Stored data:
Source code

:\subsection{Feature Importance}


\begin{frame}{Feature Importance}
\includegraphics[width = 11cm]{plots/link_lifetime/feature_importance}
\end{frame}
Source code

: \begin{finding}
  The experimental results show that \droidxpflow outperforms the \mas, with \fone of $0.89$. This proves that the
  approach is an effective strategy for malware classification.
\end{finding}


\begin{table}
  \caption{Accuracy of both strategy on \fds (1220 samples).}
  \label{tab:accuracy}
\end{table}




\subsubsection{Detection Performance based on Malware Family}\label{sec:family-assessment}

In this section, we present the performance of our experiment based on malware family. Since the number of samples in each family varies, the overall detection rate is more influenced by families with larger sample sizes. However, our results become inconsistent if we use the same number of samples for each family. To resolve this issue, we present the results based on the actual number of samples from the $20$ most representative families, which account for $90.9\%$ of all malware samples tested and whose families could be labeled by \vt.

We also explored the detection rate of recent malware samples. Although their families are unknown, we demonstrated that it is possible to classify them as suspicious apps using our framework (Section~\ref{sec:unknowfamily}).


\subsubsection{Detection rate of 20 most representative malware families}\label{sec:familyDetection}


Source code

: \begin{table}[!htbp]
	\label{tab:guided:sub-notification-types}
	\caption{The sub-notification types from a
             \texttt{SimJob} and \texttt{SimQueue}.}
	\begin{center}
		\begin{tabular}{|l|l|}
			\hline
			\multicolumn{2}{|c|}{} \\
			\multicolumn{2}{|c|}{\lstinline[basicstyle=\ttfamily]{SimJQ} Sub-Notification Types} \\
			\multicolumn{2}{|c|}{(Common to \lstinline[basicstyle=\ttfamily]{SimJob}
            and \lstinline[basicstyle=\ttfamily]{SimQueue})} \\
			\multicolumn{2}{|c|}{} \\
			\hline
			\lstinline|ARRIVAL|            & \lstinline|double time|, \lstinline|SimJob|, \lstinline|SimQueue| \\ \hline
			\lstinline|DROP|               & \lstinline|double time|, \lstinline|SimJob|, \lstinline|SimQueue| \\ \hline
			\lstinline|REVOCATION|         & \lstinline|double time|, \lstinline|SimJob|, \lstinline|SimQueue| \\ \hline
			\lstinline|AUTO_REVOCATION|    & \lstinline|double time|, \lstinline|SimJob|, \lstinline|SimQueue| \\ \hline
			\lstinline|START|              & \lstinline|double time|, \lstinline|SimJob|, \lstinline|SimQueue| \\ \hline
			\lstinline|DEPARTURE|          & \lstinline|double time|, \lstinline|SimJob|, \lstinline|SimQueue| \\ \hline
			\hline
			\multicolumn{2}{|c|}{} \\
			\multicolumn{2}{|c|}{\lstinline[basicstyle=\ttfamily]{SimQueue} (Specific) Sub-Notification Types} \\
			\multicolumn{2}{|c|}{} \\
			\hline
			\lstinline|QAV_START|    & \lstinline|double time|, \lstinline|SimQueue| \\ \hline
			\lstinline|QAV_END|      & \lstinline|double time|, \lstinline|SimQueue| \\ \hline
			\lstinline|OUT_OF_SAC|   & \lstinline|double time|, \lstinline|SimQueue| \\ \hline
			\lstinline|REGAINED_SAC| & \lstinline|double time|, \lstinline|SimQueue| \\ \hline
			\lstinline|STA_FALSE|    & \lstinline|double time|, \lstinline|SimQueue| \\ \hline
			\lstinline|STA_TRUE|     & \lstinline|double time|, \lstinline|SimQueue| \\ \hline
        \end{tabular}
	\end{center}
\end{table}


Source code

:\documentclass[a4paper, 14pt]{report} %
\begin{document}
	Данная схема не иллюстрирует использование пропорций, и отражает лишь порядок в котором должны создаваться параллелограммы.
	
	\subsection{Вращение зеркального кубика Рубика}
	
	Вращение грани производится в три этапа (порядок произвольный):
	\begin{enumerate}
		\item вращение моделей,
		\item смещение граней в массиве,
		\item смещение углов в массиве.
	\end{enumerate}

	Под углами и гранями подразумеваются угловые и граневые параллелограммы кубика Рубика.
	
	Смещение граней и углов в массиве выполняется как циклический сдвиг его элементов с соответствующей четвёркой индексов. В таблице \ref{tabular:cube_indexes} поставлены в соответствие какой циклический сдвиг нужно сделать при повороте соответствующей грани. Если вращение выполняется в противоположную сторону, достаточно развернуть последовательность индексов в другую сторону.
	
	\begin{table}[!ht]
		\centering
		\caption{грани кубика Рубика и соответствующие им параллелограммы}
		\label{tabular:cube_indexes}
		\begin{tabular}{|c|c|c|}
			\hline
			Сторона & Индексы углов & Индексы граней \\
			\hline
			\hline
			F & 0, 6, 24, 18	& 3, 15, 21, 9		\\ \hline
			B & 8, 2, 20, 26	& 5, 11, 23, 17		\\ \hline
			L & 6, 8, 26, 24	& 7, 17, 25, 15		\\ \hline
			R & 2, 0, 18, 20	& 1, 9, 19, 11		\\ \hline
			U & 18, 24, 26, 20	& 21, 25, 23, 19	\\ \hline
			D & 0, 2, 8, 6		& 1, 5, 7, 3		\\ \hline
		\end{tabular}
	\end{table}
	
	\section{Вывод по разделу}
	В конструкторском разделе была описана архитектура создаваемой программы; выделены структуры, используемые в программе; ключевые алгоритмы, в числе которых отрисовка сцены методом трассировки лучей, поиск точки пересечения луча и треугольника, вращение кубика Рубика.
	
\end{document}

# Task requirements:
The first line of the records and every line down to the line with "Performance based on" must be quoted exactly; leave out all else.

# Exercise answer:
Source code

:\subsection{Feature Importance}


\begin{frame}{Feature Importance}
\includegraphics[width = 11cm]{plots/link_lifetime/feature_importance}
\end{frame}
Source code

: \begin{finding}
  The experimental results show that \droidxpflow outperforms the \mas, with \fone of $0.89$. This proves that the
  approach is an effective strategy for malware classification.
\end{finding}


\begin{table}
  \caption{Accuracy of both strategy on \fds (1220 samples).}
  \label{tab:accuracy}
\end{table}




\subsubsection{Detection Performance based on Malware Family}\label{sec:family-assessment}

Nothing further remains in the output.